| Task item |
A faithful transcription of all the entries below is needed, without the pictures.

| Provided records |
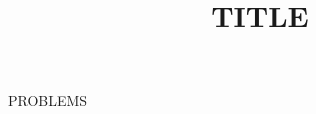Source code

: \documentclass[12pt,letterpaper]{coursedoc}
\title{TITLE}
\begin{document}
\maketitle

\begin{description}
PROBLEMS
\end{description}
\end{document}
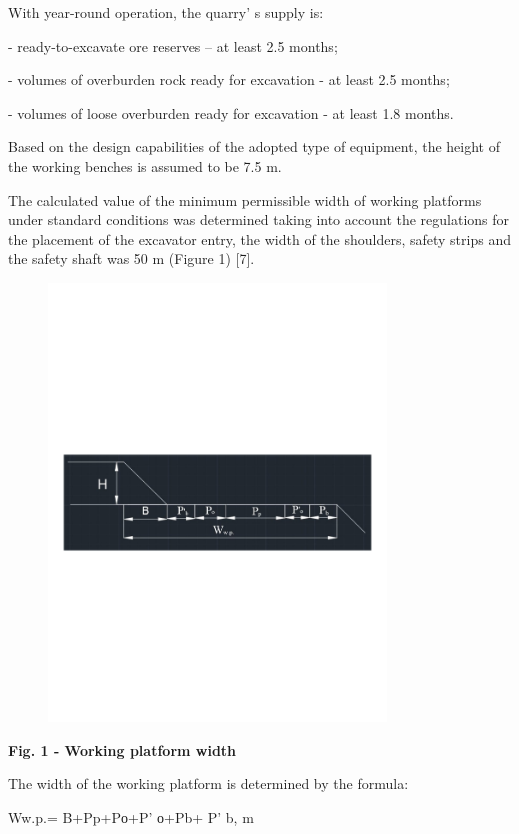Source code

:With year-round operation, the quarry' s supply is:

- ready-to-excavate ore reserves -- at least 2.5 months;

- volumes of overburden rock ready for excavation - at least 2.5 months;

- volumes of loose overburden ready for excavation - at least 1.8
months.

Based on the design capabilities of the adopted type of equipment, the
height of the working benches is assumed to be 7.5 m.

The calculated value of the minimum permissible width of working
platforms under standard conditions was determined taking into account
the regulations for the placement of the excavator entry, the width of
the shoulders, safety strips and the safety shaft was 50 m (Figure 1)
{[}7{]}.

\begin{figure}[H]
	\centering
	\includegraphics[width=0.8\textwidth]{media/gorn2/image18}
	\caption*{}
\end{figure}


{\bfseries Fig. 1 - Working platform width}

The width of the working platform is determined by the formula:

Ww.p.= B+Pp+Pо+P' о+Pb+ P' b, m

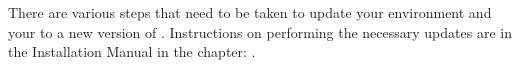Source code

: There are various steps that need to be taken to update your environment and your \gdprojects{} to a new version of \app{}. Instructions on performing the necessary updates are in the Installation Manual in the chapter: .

| Response |
Source code

: \documentclass[12pt,letterpaper]{coursedoc}
\title{TITLE}
\begin{document}
\maketitle

\begin{description}
PROBLEMS
\end{description}
\end{document}
Source code

:With year-round operation, the quarry' s supply is:

- ready-to-excavate ore reserves -- at least 2.5 months;

- volumes of overburden rock ready for excavation - at least 2.5 months;

- volumes of loose overburden ready for excavation - at least 1.8
months.

Based on the design capabilities of the adopted type of equipment, the
height of the working benches is assumed to be 7.5 m.

The calculated value of the minimum permissible width of working
platforms under standard conditions was determined taking into account
the regulations for the placement of the excavator entry, the width of
the shoulders, safety strips and the safety shaft was 50 m (Figure 1)
{[}7{]}.

\begin{figure}[H]
	\centering
	\includegraphics[width=0.8\textwidth]{media/gorn2/image18}
	\caption*{}
\end{figure}


{\bfseries Fig. 1 - Working platform width}

The width of the working platform is determined by the formula:

Ww.p.= B+Pp+Pо+P' о+Pb+ P' b, m

Source code

: There are various steps that need to be taken to update your environment and your \gdprojects{} to a new version of \app{}. Instructions on performing the necessary updates are in the Installation Manual in the chapter: .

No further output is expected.